Students and staff at Glasgow Caledonian University (GCU), and people living in the city of Glasgow and beyond, are invited to participate in a unique art project in remembrance of those who died in the First World War.

The University is hosting assembly, a touring art installation that commemorates the fallen soldiers and inspires reflection on the legacy of the war 100 years on. Members of the public are invited to share and recount stories, memories and reflections, including those of the Great War which have been passed down from their families and friends. These accounts will be recorded in a memorial book, alongside the names of more than 174,000 soldiers who died on the battlefields in Belgium.  The book will return to In Flanders Fields Museum in Ypres in 2018 and become part of a special archive collection.

The installation will also feature five memorial chairs taken from Passchendaele’s St. Audomarus Church, which was the scene of one of the worst battles of the conflict. Created by Val Carman, who, in 1999, became the first artist-in-residence at Flanders Fields Museum in Belgium, assembly will be installed at GCU as part of its 16 venue tour of the UK and Ireland. To date, assembly has visited Lichfield, Gloucester, Durham and Peterborough Cathedrals.

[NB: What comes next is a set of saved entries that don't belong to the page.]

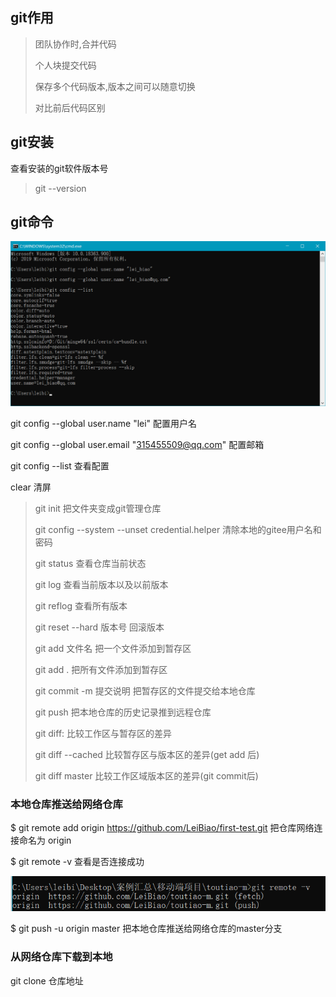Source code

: ## git作用 

> 团队协作时,合并代码
>
> 个人块提交代码
>
> 保存多个代码版本,版本之间可以随意切换
>
> 对比前后代码区别



## git安装

查看安装的git软件版本号

> git --version



## git命令

![](images\git.png)

 git config --global user.name  "lei"  配置用户名

 git config --global user.email  "315455509@qq.com"  配置邮箱

git config --list 查看配置

clear 清屏



> git init                 					把文件夹变成git管理仓库
>
> git config --system --unset credential.helper  清除本地的gitee用户名和密码
>
> git status         						查看仓库当前状态
>
> git log                                       查看当前版本以及以前版本
>
> git reflog                                   查看所有版本
>
> git reset --hard   版本号       回滚版本
>
> git add 文件名     					把一个文件添加到暂存区   
>
> git add    .            				    把所有文件添加到暂存区
>
> git commit -m 提交说明        把暂存区的文件提交给本地仓库
>
> git push                                    把本地仓库的历史记录推到远程仓库
>
> git diff:                                      比较工作区与暂存区的差异
>
> git diff --cached                      比较暂存区与版本区的差异(get add 后)
>
> git diff master                        比较工作区域版本区的差异(git commit后)

### 本地仓库推送给网络仓库

$ git remote add origin https://github.com/LeiBiao/first-test.git  把仓库网络连接命名为 origin

$ git remote -v 查看是否连接成功

![](images\git123.png)

$ git push -u origin master           把本地仓库推送给网络仓库的master分支

### 从网络仓库下载到本地

git clone  仓库地址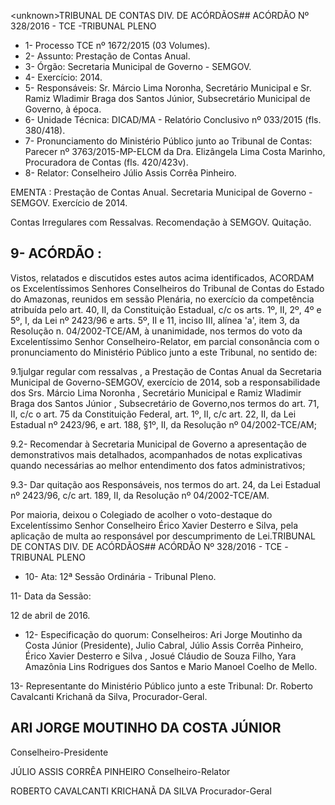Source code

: &lt;unknown&gt;TRIBUNAL DE CONTAS DIV. DE ACÓRDÃOS## ACÓRDÃO Nº 328/2016 - TCE -TRIBUNAL PLENO

- 1- Processo TCE nº 1672/2015 (03 Volumes).
- 2- Assunto: Prestação de Contas Anual.
- 3- Órgão: Secretaria Municipal de Governo - SEMGOV.
- 4- Exercício: 2014.
- 5- Responsáveis: Sr. Márcio Lima Noronha, Secretário  Municipal e Sr. Ramiz Wladimir Braga dos Santos Júnior, Subsecretário Municipal de Governo, à época.
- 6- Unidade Técnica: DICAD/MA - Relatório Conclusivo nº 033/2015 (fls. 380/418).
- 7-  Pronunciamento  do Ministério Público  junto  ao Tribunal  de Contas: Parecer  nº 3763/2015-MP-ELCM da Dra. Elizângela Lima Costa Marinho, Procuradora de Contas (fls. 420/423v).
- 8- Relator: Conselheiro Júlio Assis Corrêa Pinheiro.

EMENTA :  Prestação  de  Contas  Anual.  Secretaria Municipal  de  Governo  -  SEMGOV.  Exercício  de 2014.

Contas Irregulares com Ressalvas. Recomendação à SEMGOV. Quitação.

## 9- ACÓRDÃO :

Vistos, relatados e discutidos estes autos acima identificados, ACORDAM os Excelentíssimos Senhores Conselheiros do Tribunal de Contas do Estado do Amazonas, reunidos em sessão Plenária, no exercício da competência atribuída pelo  art.  40,  II, da Constituição Estadual, c/c os arts. 1º, II, 2º, 4º e 5º, I, da Lei nº 2423/96 e arts. 5º, II e 11, inciso  III,  alínea  'a',  item  3,  da  Resolução  n.  04/2002-TCE/AM, à  unanimidade, nos termos do voto da Excelentíssimo Senhor Conselheiro-Relator, em  parcial consonância com o pronunciamento do Ministério Público junto a este Tribunal, no sentido de:

9.1julgar  regular  com  ressalvas , a  Prestação  de  Contas  Anual  da Secretaria  Municipal  de  Governo-SEMGOV,  exercício  de  2014,  sob  a  responsabilidade dos  Srs. Márcio  Lima  Noronha ,  Secretário  Municipal  e Ramiz  Wladimir  Braga  dos Santos  Júnior ,  Subsecretário    de  Governo,nos  termos  do  art.  71,  II,  c/c  o  art.  75  da Constituição Federal, art. 1º, II, c/c art. 22, II, da Lei Estadual nº 2423/96, e art. 188, §1º, II, da Resolução nº 04/2002-TCE/AM;

9.2-  Recomendar à Secretaria Municipal de Governo a  apresentação de demonstrativos mais detalhados, acompanhados de notas explicativas quando necessárias ao melhor entendimento dos fatos administrativos;

9.3- Dar quitação aos Responsáveis, nos termos do art. 24, da Lei Estadual nº 2423/96, c/c art. 189, II, da Resolução nº 04/2002-TCE/AM.

Por  maioria,  deixou  o  Colegiado  de  acolher  o  voto-destaque  do  Excelentíssimo Senhor  Conselheiro  Érico  Xavier  Desterro  e  Silva,  pela  aplicação  de  multa  ao responsável por descumprimento de Lei.TRIBUNAL DE CONTAS DIV. DE ACÓRDÃOS## ACÓRDÃO Nº 328/2016 - TCE -TRIBUNAL PLENO

- 10- Ata: 12ª Sessão Ordinária - Tribunal Pleno.

11- Data da Sessão:

12 de abril de 2016.

- 12-  Especificação  do  quorum: Conselheiros:  Ari  Jorge  Moutinho  da  Costa  Júnior (Presidente),  Julio  Cabral,  Júlio  Assis  Corrêa  Pinheiro,  Érico  Xavier  Desterro  e  Silva  , Josué Cláudio de Souza Filho, Yara Amazônia Lins Rodrigues dos Santos e Mario Manoel Coelho de Mello.

13- Representante do Ministério Público junto a este Tribunal: Dr. Roberto Cavalcanti Krichanã da Silva, Procurador-Geral.

## ARI JORGE MOUTINHO DA COSTA JÚNIOR

Conselheiro-Presidente

JÚLIO ASSIS CORRÊA PINHEIRO Conselheiro-Relator

ROBERTO CAVALCANTI KRICHANÃ DA SILVA Procurador-Geral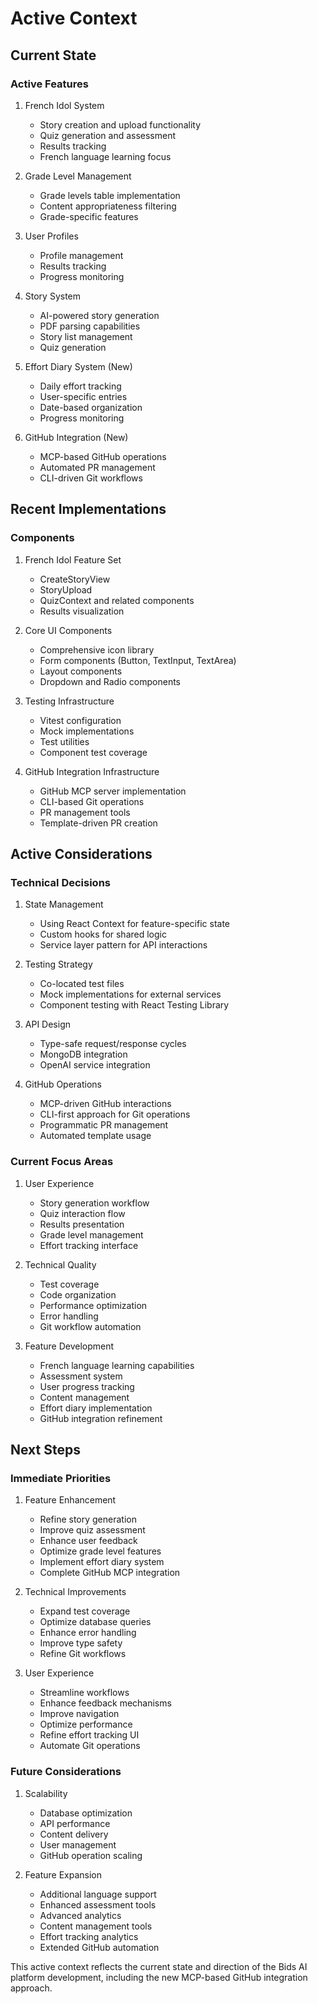 # Active Context

## Current State

### Active Features

1. French Idol System

   - Story creation and upload functionality
   - Quiz generation and assessment
   - Results tracking
   - French language learning focus

2. Grade Level Management

   - Grade levels table implementation
   - Content appropriateness filtering
   - Grade-specific features

3. User Profiles

   - Profile management
   - Results tracking
   - Progress monitoring

4. Story System

   - AI-powered story generation
   - PDF parsing capabilities
   - Story list management
   - Quiz generation

5. Effort Diary System (New)

   - Daily effort tracking
   - User-specific entries
   - Date-based organization
   - Progress monitoring

6. GitHub Integration (New)
   - MCP-based GitHub operations
   - Automated PR management
   - CLI-driven Git workflows

## Recent Implementations

### Components

1. French Idol Feature Set

   - CreateStoryView
   - StoryUpload
   - QuizContext and related components
   - Results visualization

2. Core UI Components

   - Comprehensive icon library
   - Form components (Button, TextInput, TextArea)
   - Layout components
   - Dropdown and Radio components

3. Testing Infrastructure

   - Vitest configuration
   - Mock implementations
   - Test utilities
   - Component test coverage

4. GitHub Integration Infrastructure
   - GitHub MCP server implementation
   - CLI-based Git operations
   - PR management tools
   - Template-driven PR creation

## Active Considerations

### Technical Decisions

1. State Management

   - Using React Context for feature-specific state
   - Custom hooks for shared logic
   - Service layer pattern for API interactions

2. Testing Strategy

   - Co-located test files
   - Mock implementations for external services
   - Component testing with React Testing Library

3. API Design

   - Type-safe request/response cycles
   - MongoDB integration
   - OpenAI service integration

4. GitHub Operations
   - MCP-driven GitHub interactions
   - CLI-first approach for Git operations
   - Programmatic PR management
   - Automated template usage

### Current Focus Areas

1. User Experience

   - Story generation workflow
   - Quiz interaction flow
   - Results presentation
   - Grade level management
   - Effort tracking interface

2. Technical Quality

   - Test coverage
   - Code organization
   - Performance optimization
   - Error handling
   - Git workflow automation

3. Feature Development
   - French language learning capabilities
   - Assessment system
   - User progress tracking
   - Content management
   - Effort diary implementation
   - GitHub integration refinement

## Next Steps

### Immediate Priorities

1. Feature Enhancement

   - Refine story generation
   - Improve quiz assessment
   - Enhance user feedback
   - Optimize grade level features
   - Implement effort diary system
   - Complete GitHub MCP integration

2. Technical Improvements

   - Expand test coverage
   - Optimize database queries
   - Enhance error handling
   - Improve type safety
   - Refine Git workflows

3. User Experience
   - Streamline workflows
   - Enhance feedback mechanisms
   - Improve navigation
   - Optimize performance
   - Refine effort tracking UI
   - Automate Git operations

### Future Considerations

1. Scalability

   - Database optimization
   - API performance
   - Content delivery
   - User management
   - GitHub operation scaling

2. Feature Expansion
   - Additional language support
   - Enhanced assessment tools
   - Advanced analytics
   - Content management tools
   - Effort tracking analytics
   - Extended GitHub automation

This active context reflects the current state and direction of the Bids AI platform development, including the new MCP-based GitHub integration approach.
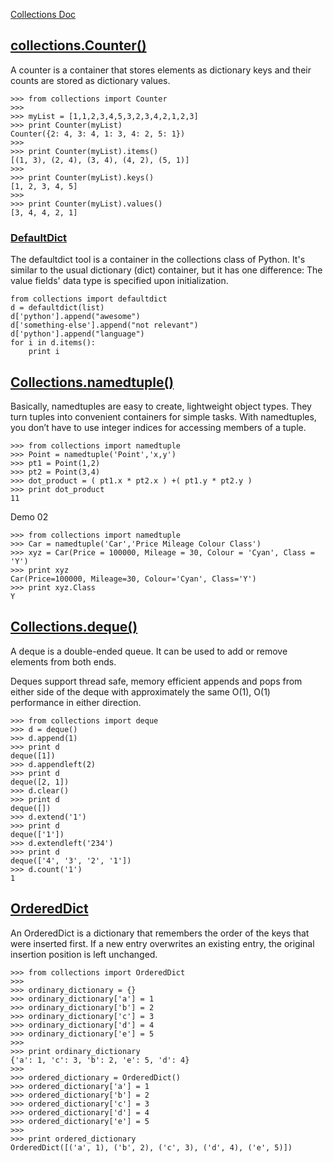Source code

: [Collections Doc](https://docs.python.org/2/library/collections.html)

## [collections.Counter()](https://www.hackerrank.com/challenges/collections-counter)

A counter is a container that stores elements as dictionary keys and their counts are stored as dictionary values.


    >>> from collections import Counter
    >>> 
    >>> myList = [1,1,2,3,4,5,3,2,3,4,2,1,2,3]
    >>> print Counter(myList)
    Counter({2: 4, 3: 4, 1: 3, 4: 2, 5: 1})
    >>>
    >>> print Counter(myList).items()
    [(1, 3), (2, 4), (3, 4), (4, 2), (5, 1)]
    >>> 
    >>> print Counter(myList).keys()
    [1, 2, 3, 4, 5]
    >>> 
    >>> print Counter(myList).values()
    [3, 4, 4, 2, 1]

### [DefaultDict](https://www.hackerrank.com/challenges/defaultdict-tutorial)

The defaultdict tool is a container in the collections class of Python. It's similar to the usual dictionary (dict) container, but it has one difference: The value fields' data type is specified upon initialization. 

    from collections import defaultdict
    d = defaultdict(list)
    d['python'].append("awesome")
    d['something-else'].append("not relevant")
    d['python'].append("language")
    for i in d.items():
        print i

## [Collections.namedtuple()](https://www.hackerrank.com/challenges/py-collections-namedtuple)

Basically, namedtuples are easy to create, lightweight object types.  They turn tuples into convenient containers for simple tasks.  With namedtuples, you don’t have to use integer indices for accessing members of a tuple.

    >>> from collections import namedtuple
    >>> Point = namedtuple('Point','x,y')
    >>> pt1 = Point(1,2)
    >>> pt2 = Point(3,4)
    >>> dot_product = ( pt1.x * pt2.x ) +( pt1.y * pt2.y )
    >>> print dot_product
    11
    
Demo 02
    
    >>> from collections import namedtuple
    >>> Car = namedtuple('Car','Price Mileage Colour Class')
    >>> xyz = Car(Price = 100000, Mileage = 30, Colour = 'Cyan', Class = 'Y')
    >>> print xyz
    Car(Price=100000, Mileage=30, Colour='Cyan', Class='Y')
    >>> print xyz.Class
    Y

## [Collections.deque()](https://www.hackerrank.com/challenges/py-collections-deque)

A deque is a double-ended queue. It can be used to add or remove elements from both ends.

Deques support thread safe, memory efficient appends and pops from either side of the deque with approximately the same O(1), O(1) performance in either direction.

    >>> from collections import deque
    >>> d = deque()
    >>> d.append(1)
    >>> print d
    deque([1])
    >>> d.appendleft(2)
    >>> print d
    deque([2, 1])
    >>> d.clear()
    >>> print d
    deque([])
    >>> d.extend('1')
    >>> print d
    deque(['1'])
    >>> d.extendleft('234')
    >>> print d
    deque(['4', '3', '2', '1'])
    >>> d.count('1')
    1

## [OrderedDict](https://www.hackerrank.com/challenges/py-collections-ordereddict)

An OrderedDict is a dictionary that remembers the order of the keys that were inserted first. If a new entry overwrites an existing entry, the original insertion position is left unchanged.

    >>> from collections import OrderedDict
    >>> 
    >>> ordinary_dictionary = {}
    >>> ordinary_dictionary['a'] = 1
    >>> ordinary_dictionary['b'] = 2
    >>> ordinary_dictionary['c'] = 3
    >>> ordinary_dictionary['d'] = 4
    >>> ordinary_dictionary['e'] = 5
    >>> 
    >>> print ordinary_dictionary
    {'a': 1, 'c': 3, 'b': 2, 'e': 5, 'd': 4}
    >>> 
    >>> ordered_dictionary = OrderedDict()
    >>> ordered_dictionary['a'] = 1
    >>> ordered_dictionary['b'] = 2
    >>> ordered_dictionary['c'] = 3
    >>> ordered_dictionary['d'] = 4
    >>> ordered_dictionary['e'] = 5
    >>> 
    >>> print ordered_dictionary
    OrderedDict([('a', 1), ('b', 2), ('c', 3), ('d', 4), ('e', 5)])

GCU was chosen as Scotland's first venue in recognition of the contribution made by one of its founding institutions, the Glasgow and West of Scotland College of Domestic Science, during the war years.

The College trained soldier cooks who went on to be stationed on the Front Line and in Military and Red Cross Hospitals while students and staff supported families on the home front by spearheading campaigns on rationing. Public lecturers and experimental cooking, which supplemented flour with ingredients such as split peas, lentils, haricot beans, barley or rye, were taught to help families to combat food shortages caused by the German U-boat blockade campaign.

In addition, the College building in Park Drive was temporarily acquired by the Scottish Branch of the Red Cross Society and was equipped as an auxiliary hospital, providing 26 wards to accommodate 300 patients. Fundraising activities were launched by suffragist Dr Elsie Inglis to helped raise funds to support hospital beds during the duration of the war.

Artist Val Carman said: “Glasgow Caledonian University's heritage and rich archive collection demonstrate the significant role which the College played, both at home and on the Front, a role which makes it a fitting venue to host assembly.

"The chairs on display bring a familiar, tactile and simple memorial of loss from Flanders and represent the emptiness that would have been physically present within many homes and communities. The accompanying memorial book contains many names, but shows only a fraction of the total loss, and is a reminder of the immensity of the tragic events.”

Principal and Vice-Chancellor Professor Pamela Gillies CBE FRSE added: “It is an honour to host assembly, which commemorates the centenary of the First World War and is a poignant reminder of the lives which were lost. As the University for the Common Good, we are keen to hear from our students, staff and the wider local community and to gather together the untold memories of the stories and experiences of their relatives, friends and loved ones who participated in that terrible conflict. I have been privileged to visit Ypres myself, and I am pleased that we are playing our part in ensuring that these compelling stories of sacrifice and survival are being told as widely as possible.”

assembly will officially open to the public from November 27 until February 2016 within the atrium of the University’s Centre for Executive Education (CEE).